Mike Trimble used to say it was a sure sign you were getting old when it became a wonder to you how long the days were and how short the years. That’s a truth so true that Mike surely got it from the great 20th-century American philosopher Leland Duvall. It sounds like Leland, peerless at getting to the bottom of things.
What brought those giants to mind was some spring cleaning I’ve been doing, always a tempting topic because it’s a dependable measure of change, of progress or lack of it, in a life as largely devoid of noteworthy fluctuation as ol moi’s. Only this time the ruminative urge stumbled upon the thought that I’d just written such a column, about seasonal closet-cleaning and the compulsive vernal rearrangement of unread books, only a fortnight or two ago. Hadn’t I?
Turned out that opus appeared in this space 55 weeks ago. 55 weeks! A full percent of the 21st century has since slipped by. Strawberries then tomatoes then watermelons came and went, and the landscape greened, yellowed, grayed, then pollened up once again for a whole new turn. Hot days, fall days, holidays, three-dog nights. Every day made a difference, brought forth a new headline, another line of construction barrels, yet at the end of the capricious span, it was hard to tell any difference. The dandelion April ’05 mornings here on Mockingbird Lane could have been matutinal clones or photocopies of those of late March aught four.
Fifty-five weeks could have been 55 seconds … except that by damn SOMEthing had changed. But what, when, if anybody knew, nobody was letting on.
Loved ones had passed during that time, and it’s different going on without those you’re accustomed to leaning on. But this was a difference different from that difference. It didn’t pertain to somebody dying, or to the survivors learning to accommodate, learning to live with what each of those new days presented, getting older and gradually more eccentric and ever more peripheral.
Or maybe it did pertain to that last, that horror that the euphemism has prettied into “getting older.” Silver threads among the gold, my foot. One of Newton’s entropy laws suggests an inevitable divergence, a veering away from life’s busy path toward a geezerly irrelevance without ever really realizing it, and I mulled that possibility but I didn’t mull it long. Whatever change had occurred here wasn’t taking some kind of symbolic offramp. It was a change as palpable and involving as changing gears or changing clothes. And it was colossal. It involved no less than a fundamental shift in objective reality. And after that there’d obviously been a sneaky and damnable coverup. Designed so that if you said anything, everybody would think you were crazy. You might even have doubts yourself.

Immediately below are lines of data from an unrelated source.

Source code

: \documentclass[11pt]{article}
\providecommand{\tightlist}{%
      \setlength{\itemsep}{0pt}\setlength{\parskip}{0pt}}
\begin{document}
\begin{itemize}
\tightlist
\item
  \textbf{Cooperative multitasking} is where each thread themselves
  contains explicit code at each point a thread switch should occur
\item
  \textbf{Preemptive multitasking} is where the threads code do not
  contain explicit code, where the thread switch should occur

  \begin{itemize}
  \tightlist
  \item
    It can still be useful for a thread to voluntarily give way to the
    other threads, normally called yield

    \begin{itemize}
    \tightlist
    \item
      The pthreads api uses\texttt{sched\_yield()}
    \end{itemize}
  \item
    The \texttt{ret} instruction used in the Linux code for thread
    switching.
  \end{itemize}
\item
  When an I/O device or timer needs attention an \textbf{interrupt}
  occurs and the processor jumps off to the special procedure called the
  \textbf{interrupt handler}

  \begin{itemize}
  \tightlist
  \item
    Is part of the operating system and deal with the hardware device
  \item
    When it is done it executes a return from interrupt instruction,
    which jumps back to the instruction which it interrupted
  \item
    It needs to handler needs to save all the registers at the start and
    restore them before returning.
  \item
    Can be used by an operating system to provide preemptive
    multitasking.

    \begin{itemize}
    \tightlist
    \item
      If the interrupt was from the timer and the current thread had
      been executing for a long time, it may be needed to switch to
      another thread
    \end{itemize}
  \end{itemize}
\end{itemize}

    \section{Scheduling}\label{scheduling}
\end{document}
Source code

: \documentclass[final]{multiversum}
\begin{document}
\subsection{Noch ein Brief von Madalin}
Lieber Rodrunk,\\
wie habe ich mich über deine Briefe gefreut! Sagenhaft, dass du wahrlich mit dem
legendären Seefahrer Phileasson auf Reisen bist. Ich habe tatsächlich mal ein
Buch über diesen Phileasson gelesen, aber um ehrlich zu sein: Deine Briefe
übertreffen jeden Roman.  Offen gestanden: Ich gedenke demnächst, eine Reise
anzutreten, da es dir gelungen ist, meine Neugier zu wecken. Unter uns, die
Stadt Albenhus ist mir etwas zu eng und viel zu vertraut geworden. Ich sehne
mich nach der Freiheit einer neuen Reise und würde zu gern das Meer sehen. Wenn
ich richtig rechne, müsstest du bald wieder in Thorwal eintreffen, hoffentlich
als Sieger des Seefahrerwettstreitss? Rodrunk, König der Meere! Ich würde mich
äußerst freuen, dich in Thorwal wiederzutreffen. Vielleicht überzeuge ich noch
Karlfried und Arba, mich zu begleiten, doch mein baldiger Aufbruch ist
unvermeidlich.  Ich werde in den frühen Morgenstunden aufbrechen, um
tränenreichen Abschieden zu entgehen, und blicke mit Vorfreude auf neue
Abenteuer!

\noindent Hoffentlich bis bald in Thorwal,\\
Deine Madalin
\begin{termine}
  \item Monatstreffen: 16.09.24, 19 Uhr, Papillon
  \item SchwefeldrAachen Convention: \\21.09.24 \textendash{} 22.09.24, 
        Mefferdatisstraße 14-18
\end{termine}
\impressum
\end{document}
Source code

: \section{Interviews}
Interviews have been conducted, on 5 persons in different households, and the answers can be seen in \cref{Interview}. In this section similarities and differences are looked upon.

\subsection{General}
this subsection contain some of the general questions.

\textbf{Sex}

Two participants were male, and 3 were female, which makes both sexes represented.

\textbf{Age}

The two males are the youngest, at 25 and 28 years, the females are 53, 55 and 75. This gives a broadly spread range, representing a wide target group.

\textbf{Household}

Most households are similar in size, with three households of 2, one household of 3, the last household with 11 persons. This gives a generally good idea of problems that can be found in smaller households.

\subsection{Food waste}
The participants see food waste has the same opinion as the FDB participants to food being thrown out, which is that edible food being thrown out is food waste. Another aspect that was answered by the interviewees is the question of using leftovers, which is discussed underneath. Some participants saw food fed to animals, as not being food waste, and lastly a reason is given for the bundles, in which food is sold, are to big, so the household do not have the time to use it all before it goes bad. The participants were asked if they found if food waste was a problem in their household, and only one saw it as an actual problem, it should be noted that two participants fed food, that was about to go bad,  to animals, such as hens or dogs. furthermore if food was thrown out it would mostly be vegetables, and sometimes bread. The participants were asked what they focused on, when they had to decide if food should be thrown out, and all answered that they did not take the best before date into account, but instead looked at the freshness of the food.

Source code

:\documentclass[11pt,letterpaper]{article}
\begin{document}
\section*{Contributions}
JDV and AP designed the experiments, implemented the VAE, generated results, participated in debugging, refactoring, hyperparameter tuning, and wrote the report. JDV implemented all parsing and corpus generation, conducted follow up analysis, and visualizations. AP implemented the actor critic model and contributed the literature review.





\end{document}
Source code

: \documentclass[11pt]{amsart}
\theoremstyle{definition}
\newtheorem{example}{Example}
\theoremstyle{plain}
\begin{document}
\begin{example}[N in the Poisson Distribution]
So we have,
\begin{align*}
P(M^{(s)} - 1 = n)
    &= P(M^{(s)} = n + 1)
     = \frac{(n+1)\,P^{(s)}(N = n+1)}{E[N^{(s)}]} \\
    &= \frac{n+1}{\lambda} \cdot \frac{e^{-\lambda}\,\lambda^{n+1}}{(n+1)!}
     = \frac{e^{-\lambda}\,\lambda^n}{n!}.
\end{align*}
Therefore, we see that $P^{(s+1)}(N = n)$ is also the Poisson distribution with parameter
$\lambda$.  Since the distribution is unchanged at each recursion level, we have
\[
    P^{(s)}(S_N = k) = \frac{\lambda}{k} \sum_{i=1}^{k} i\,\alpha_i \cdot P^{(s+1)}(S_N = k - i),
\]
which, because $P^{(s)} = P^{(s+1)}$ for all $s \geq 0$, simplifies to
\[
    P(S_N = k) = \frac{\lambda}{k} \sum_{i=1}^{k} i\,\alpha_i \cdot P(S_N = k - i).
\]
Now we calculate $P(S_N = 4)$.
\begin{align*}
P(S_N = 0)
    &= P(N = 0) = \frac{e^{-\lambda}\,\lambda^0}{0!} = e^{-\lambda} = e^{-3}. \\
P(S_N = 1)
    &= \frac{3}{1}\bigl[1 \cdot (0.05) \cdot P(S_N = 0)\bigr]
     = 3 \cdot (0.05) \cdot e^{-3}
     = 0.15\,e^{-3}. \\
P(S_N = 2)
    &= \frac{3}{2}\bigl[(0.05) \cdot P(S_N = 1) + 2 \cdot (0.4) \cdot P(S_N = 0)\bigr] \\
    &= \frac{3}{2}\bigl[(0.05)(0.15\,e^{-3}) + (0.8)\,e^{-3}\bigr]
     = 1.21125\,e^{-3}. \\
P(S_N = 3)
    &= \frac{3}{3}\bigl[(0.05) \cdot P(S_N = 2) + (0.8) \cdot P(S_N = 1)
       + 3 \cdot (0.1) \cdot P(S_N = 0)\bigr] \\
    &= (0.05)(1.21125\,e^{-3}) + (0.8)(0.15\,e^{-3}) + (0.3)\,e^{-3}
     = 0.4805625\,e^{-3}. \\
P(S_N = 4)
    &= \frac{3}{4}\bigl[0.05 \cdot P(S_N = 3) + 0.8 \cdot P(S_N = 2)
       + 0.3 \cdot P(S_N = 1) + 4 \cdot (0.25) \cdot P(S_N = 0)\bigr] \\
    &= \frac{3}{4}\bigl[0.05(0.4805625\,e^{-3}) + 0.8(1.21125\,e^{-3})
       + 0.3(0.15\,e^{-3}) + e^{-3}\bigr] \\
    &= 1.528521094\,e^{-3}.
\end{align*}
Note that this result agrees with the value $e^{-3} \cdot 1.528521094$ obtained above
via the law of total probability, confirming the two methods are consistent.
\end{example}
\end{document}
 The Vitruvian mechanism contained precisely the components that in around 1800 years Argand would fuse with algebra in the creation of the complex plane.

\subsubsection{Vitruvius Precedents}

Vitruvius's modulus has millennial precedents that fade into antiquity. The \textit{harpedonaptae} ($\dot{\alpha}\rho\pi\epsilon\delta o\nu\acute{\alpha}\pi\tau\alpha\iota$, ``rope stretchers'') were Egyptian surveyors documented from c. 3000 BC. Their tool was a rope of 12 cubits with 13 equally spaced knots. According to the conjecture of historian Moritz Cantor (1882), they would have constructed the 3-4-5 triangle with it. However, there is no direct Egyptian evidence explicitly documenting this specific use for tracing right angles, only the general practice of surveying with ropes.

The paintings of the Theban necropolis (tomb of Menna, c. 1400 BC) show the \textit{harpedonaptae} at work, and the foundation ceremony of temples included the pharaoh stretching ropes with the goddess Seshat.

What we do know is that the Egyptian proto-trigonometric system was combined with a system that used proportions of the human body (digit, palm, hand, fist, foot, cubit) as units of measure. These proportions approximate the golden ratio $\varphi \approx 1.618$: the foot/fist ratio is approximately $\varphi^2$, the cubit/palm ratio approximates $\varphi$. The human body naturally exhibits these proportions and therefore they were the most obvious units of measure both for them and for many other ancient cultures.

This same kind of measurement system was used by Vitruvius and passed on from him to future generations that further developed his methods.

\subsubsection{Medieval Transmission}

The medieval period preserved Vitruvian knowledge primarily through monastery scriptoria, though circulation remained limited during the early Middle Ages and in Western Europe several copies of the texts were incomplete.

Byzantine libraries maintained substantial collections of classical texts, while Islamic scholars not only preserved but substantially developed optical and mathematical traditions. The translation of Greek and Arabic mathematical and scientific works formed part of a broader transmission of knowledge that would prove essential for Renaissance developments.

So I’m on the case here, and taking nominations.
It might be that some black hole somewhere kicked in and started pulling us in an entirely different direction, but I doubt it.
I have a hunch that Tom DeLay has something to do with it. Iben Browning too. Those Enron bastards. Those OPEC bastards. And no, I haven’t forgotten those mysterious rays that Warren Carpenter tried to warn us about. I have night thoughts about the Crystalline Entity. Have I been assimilated, accepting that resistance was futile? Did the Rapture occur just as the crazies said it would, leaving only us dregs behind to snarl at one another like dogs? In the Orient somewhere, did the man dreaming he was a butterfly wake up to find that he was a butterfly dreaming that he was a man?
On my better days, I know it’s unlikely that the great change is traceable to a nuclear leak, or a behavior modification experiment gone awry. Or that the Fed had anything to do with it. Or the Elders of Zion. Or the Devil or the Antichrist. Or Osama. Or Justice Jim Johnson. Or El Nino. Or the tsunami. Or Bill Clinton having sex with somebody. Or Republicans not having sex with anybody. Or God being mad at homos, abortionists and not enough prayers at football games.
I’m assuming that the temporal epicenter was sometime during that lost 55 weeks, but it could very well go back to 9/11, which, if you’ll recall, was said over and over to have “changed everything.” Or back further to the millennial changeover, even to the strange events, unexplained to this day, of my high school graduation year, 1961, the last year until 6009 that will read the same backwards and upside down.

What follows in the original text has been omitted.